WHAT YOU ARE ASKED TO DO >>
Where a line in the listing contains the string "returned", copy that line out.

GIVEN DATA >>
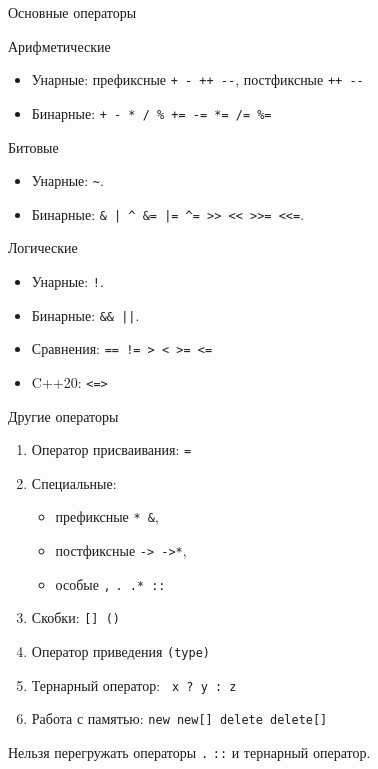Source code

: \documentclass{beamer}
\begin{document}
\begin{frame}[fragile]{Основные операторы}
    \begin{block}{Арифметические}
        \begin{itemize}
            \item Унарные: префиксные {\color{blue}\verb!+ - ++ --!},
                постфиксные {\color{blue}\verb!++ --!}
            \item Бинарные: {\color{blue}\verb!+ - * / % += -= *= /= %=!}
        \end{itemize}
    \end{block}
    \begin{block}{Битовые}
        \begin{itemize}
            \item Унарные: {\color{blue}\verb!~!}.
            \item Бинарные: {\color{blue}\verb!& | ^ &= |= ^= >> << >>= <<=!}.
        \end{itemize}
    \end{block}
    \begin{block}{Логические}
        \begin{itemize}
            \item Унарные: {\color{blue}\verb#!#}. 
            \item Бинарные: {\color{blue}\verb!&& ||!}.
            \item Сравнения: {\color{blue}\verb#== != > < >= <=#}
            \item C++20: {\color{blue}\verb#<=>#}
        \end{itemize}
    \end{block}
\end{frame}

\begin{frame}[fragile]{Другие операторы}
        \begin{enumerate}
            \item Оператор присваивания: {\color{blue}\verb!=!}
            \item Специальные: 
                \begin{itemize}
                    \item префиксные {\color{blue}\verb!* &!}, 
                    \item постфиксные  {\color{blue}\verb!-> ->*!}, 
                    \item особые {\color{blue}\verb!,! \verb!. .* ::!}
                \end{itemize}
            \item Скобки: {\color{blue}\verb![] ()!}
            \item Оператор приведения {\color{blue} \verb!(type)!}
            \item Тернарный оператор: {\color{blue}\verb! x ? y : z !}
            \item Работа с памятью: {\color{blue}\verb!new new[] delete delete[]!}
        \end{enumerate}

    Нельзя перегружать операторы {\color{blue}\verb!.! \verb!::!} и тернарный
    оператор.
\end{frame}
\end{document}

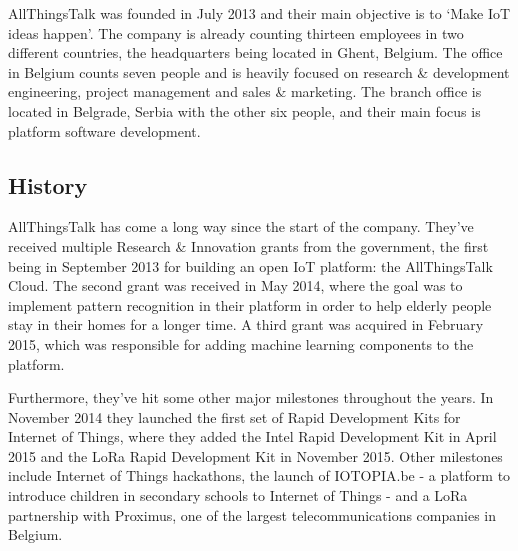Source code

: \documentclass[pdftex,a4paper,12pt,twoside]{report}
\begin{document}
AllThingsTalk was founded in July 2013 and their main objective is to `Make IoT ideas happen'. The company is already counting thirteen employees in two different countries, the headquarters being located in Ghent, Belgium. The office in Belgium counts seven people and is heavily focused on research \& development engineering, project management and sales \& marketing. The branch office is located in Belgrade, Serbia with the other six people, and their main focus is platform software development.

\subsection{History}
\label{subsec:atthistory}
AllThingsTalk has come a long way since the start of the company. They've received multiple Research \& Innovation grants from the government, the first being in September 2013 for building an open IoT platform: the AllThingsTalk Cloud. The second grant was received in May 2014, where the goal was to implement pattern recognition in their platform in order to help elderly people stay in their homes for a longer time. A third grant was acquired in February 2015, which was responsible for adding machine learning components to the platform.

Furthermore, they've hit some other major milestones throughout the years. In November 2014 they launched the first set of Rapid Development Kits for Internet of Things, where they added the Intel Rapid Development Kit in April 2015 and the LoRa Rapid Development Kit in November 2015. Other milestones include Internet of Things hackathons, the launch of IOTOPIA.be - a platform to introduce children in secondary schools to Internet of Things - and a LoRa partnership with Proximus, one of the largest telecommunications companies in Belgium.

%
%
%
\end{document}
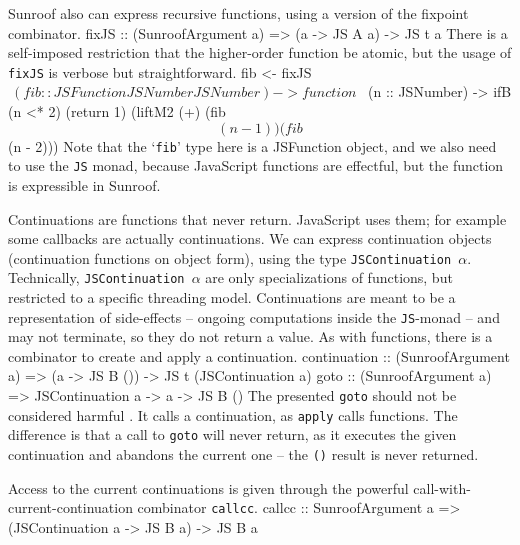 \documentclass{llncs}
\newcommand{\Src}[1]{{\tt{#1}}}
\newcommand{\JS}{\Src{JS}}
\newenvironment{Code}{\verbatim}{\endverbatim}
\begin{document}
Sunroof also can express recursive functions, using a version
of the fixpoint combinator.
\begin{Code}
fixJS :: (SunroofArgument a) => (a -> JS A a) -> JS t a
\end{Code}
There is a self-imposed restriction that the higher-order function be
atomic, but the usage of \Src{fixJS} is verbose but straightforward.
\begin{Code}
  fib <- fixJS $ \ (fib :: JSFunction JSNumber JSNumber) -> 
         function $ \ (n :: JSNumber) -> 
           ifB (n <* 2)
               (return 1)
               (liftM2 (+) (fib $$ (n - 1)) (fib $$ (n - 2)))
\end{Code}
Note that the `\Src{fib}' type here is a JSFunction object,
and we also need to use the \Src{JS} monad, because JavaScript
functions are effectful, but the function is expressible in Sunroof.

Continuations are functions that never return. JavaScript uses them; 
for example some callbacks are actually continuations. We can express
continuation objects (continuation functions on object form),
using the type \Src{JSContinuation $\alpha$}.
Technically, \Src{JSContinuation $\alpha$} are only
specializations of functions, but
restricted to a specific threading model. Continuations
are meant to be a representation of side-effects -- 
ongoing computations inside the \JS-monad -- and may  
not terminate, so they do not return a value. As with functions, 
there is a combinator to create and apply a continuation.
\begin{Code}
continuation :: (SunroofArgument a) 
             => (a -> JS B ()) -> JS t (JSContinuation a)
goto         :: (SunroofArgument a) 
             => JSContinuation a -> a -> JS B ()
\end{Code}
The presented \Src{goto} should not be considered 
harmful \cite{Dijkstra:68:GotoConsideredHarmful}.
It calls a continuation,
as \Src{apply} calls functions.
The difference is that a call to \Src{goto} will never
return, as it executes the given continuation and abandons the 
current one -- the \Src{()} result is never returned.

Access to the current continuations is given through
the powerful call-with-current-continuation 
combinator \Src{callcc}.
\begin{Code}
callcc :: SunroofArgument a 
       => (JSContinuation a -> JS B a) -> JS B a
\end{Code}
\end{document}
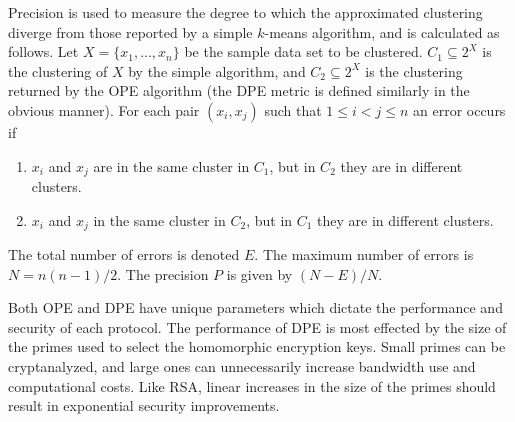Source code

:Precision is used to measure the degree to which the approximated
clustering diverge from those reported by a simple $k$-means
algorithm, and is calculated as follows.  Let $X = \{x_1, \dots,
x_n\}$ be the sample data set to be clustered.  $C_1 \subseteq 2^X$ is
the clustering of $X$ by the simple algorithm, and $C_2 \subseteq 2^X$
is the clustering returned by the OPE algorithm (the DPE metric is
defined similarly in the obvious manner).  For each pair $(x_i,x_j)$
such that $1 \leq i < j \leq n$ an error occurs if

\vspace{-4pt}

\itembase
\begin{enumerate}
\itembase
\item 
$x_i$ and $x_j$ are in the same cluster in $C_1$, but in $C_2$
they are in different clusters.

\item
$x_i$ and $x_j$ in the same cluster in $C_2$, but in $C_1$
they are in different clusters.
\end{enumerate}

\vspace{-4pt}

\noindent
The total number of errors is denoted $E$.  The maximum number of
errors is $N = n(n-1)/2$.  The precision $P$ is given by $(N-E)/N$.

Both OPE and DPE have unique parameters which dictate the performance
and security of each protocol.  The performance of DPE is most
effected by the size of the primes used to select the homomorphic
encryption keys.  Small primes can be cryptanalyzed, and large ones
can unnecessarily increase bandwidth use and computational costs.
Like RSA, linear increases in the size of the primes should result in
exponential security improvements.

TASK RESPONSE >>
current one -- the \Src{()} result is never returned.
is the clustering returned by the OPE algorithm (the DPE metric is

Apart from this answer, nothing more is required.